4.1.4. Characteristics of the Point Bar Siltstone Facies

Figure 8 presents the macroscopic characteristics of the point bar siltstone facies, positioned at the top of the vertical sequence in meandering river point bar sand bodies, forms during the late flood to waning stages with significantly diminished hydrodynamic energy. It records quiet water deposition of fine-grained clastics and exhibits the lowest porosity and permeability among the three lithofacies types (porosity: 22–30%, average 27.8%; permeability: 100–600 mD, average 500 mD), serving as the primary remaining oil enrichment zone post-waterflooding.
This facie is dominated by siltstone, developing low-angle wavy bedding [30,31] with gently undulating bedding surfaces, indicative of slow deposition in stagnant water. Locally observed horizontal bedding suggests intermittent subaerial exposure or ultra-low-energy depositional conditions.
Figure 9 presents the microscopic characteristics of the point bar siltstone facies. Grain size probability curves display a two-segment pattern, with a higher proportion of suspended load compared to both the point bar medium sandstone facies and fine sandstone facies, reflecting chaotic accumulation under progressively waning hydrodynamic energy.
Scanning electron microscopy reveals limited intergranular pore development, where clay minerals (kaolinite, smectite) form pore-filling sheet-like aggregates that severely degrade connectivity. Mercury injection curves exhibit steep profiles (displacement pressure > 0.04 MPa), with an average pore-throat radius of 7.9 μm and maximum connected radius of 17.75 μm. Predominance of micro-scale pore throats results in permeability significantly lower than both the point bar medium sandstone facies and fine sandstone facies.

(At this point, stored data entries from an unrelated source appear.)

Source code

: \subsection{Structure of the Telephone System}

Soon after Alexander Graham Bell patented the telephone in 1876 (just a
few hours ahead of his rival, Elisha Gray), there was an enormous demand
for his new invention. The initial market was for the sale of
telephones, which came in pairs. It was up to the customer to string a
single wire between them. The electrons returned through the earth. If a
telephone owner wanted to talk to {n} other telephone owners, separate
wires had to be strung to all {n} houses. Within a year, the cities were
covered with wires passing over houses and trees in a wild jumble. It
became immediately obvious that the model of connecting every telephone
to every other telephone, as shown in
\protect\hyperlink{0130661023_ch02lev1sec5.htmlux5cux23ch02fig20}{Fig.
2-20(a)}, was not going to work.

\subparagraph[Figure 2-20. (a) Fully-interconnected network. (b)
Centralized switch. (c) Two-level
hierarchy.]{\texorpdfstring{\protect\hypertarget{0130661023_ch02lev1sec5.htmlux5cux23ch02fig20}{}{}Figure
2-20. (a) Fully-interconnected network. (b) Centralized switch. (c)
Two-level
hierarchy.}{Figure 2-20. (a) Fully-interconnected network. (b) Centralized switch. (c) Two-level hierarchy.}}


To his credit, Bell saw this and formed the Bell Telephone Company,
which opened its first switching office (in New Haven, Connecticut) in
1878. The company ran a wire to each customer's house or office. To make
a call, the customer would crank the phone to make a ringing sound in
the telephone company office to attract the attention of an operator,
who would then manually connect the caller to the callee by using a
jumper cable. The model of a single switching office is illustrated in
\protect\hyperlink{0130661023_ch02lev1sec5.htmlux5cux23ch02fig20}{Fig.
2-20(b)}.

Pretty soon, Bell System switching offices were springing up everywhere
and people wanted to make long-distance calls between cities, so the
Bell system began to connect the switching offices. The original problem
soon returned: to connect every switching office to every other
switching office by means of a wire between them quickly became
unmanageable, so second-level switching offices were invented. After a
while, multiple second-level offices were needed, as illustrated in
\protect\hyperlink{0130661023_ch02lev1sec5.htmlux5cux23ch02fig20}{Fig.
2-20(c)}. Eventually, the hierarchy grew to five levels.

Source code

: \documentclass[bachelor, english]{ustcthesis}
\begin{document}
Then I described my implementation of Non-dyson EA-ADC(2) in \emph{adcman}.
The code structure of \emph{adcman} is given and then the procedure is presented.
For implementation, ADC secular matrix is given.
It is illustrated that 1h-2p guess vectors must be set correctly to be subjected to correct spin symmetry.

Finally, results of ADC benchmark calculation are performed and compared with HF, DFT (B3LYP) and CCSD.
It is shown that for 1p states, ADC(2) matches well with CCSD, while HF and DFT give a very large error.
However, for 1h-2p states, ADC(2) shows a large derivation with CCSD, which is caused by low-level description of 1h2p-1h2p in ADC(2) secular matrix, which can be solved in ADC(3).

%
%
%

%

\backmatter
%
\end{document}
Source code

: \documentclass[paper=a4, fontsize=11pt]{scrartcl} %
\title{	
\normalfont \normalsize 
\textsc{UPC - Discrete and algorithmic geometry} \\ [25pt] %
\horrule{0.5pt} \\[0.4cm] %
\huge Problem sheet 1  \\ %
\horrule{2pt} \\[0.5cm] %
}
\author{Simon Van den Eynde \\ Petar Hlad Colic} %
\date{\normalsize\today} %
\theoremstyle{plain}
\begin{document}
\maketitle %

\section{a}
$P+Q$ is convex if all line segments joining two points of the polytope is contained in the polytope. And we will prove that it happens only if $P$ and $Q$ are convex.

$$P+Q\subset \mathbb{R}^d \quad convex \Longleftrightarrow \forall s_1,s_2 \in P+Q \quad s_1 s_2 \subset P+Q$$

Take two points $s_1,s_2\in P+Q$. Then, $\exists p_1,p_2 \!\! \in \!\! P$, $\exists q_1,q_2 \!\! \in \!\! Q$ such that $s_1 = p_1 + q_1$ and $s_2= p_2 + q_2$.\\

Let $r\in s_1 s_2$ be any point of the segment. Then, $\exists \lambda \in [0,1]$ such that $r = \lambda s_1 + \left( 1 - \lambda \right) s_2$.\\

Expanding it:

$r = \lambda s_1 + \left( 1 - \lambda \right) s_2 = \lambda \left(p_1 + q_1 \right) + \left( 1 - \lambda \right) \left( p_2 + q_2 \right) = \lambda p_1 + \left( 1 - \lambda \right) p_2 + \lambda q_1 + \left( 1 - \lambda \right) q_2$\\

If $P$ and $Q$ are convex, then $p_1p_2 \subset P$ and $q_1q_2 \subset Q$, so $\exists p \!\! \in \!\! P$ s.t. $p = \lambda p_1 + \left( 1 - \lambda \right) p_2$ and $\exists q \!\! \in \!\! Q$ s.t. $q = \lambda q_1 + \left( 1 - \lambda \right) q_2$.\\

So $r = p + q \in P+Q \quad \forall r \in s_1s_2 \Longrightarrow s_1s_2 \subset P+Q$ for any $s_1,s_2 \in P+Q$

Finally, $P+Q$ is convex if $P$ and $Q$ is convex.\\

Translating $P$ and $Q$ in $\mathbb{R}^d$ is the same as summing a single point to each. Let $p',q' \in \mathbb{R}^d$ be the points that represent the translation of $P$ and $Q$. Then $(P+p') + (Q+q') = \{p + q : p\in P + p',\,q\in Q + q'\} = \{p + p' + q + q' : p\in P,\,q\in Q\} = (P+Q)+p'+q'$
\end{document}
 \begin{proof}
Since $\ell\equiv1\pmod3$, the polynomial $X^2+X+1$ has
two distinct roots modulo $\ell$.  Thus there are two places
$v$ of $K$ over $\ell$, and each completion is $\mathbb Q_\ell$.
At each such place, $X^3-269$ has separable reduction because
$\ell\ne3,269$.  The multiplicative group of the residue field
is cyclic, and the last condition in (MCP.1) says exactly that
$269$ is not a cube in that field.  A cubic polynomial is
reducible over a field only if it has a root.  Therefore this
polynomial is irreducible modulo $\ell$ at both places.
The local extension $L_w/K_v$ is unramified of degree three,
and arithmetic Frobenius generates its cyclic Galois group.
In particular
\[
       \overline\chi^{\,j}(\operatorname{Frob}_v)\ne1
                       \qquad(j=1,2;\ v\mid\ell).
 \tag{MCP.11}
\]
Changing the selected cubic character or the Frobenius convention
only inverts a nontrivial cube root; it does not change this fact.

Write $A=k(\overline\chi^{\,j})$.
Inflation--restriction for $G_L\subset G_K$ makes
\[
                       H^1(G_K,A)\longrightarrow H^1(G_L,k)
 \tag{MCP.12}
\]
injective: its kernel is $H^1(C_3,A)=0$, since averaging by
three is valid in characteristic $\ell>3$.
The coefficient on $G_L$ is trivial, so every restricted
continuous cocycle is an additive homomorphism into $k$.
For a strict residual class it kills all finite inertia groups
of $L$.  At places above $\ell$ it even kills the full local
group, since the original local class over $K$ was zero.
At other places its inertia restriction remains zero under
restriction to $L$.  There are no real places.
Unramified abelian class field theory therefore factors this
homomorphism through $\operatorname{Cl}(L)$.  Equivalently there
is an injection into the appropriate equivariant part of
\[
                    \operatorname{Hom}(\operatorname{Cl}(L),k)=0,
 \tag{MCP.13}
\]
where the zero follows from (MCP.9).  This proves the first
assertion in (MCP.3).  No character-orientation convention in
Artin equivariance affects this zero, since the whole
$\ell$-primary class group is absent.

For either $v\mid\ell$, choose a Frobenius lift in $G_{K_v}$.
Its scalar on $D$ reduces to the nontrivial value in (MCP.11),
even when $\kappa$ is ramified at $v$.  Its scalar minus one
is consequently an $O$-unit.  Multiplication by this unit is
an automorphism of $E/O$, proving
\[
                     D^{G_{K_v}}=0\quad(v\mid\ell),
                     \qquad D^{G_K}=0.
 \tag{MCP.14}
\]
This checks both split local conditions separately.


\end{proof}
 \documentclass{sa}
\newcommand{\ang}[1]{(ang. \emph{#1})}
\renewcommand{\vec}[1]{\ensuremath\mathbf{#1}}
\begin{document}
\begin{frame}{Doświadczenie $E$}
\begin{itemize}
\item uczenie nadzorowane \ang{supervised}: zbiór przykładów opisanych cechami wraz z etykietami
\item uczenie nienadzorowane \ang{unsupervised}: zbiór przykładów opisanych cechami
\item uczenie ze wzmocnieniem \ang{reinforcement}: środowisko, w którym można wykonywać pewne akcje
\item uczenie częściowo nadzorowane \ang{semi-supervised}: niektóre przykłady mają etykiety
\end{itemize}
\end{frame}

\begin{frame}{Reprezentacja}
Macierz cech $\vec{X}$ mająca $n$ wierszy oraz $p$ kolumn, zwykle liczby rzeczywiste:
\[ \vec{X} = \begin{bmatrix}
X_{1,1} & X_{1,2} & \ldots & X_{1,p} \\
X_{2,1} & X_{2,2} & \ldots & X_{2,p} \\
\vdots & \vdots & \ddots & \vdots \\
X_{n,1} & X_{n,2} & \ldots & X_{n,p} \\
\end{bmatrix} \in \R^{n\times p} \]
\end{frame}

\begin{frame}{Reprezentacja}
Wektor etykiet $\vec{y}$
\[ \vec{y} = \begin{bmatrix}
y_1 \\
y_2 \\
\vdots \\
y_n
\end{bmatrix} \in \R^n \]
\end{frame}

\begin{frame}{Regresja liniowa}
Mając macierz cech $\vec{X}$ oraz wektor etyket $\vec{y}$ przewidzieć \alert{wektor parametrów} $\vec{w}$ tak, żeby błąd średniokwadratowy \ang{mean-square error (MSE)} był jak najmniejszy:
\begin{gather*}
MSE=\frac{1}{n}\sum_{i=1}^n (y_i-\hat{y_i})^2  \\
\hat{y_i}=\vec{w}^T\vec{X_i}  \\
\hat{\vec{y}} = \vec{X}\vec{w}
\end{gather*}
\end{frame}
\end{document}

4.1.5. Lithofacies Variations and Genetic Linkages

Table 5 contrasts key characteristics of major lithofacies within the point bar sand bodies, revealing significant variations and intrinsic genetic linkages among the three facies. These variations constitute the fundamental geological controls on reservoir heterogeneity and fluid flow behavior.
The lithofacies exhibit a systematic vertical distribution in upward-fining sequences: point bar medium sandstone facies dominate the base (deposited during high-energy flow regimes), point bar fine sandstone facies occupy intermediate positions (waning-energy phase), and point bar siltstone facies cap the sequence (low-energy stagnant conditions). Petrophysical properties display a pronounced stepwise decline, with permeability contrast ratios reaching orders of magnitude—a hallmark of strong reservoir heterogeneity. This permeability gradient (high-medium-low) directly controls displacement dynamics: the high-porosity/permeability point bar medium sandstone facies form preferential flow pathways. The moderate properties and internal heterogeneity of point bar fine sandstone facies cause uneven displacement front advancement, while the low-permeability point bar siltstone facies act as flow baffles and residual oil enrichment zones. During surfactant–polymer (SP) flooding, polymers enhance sweep efficiency in low-permeability siltstones through viscosity control, surfactants mobilize residual oil in medium sandstones via interfacial tension reduction, and the fine sandstone facies—subjected to dual mechanisms—emerge as critical zones for incremental recovery.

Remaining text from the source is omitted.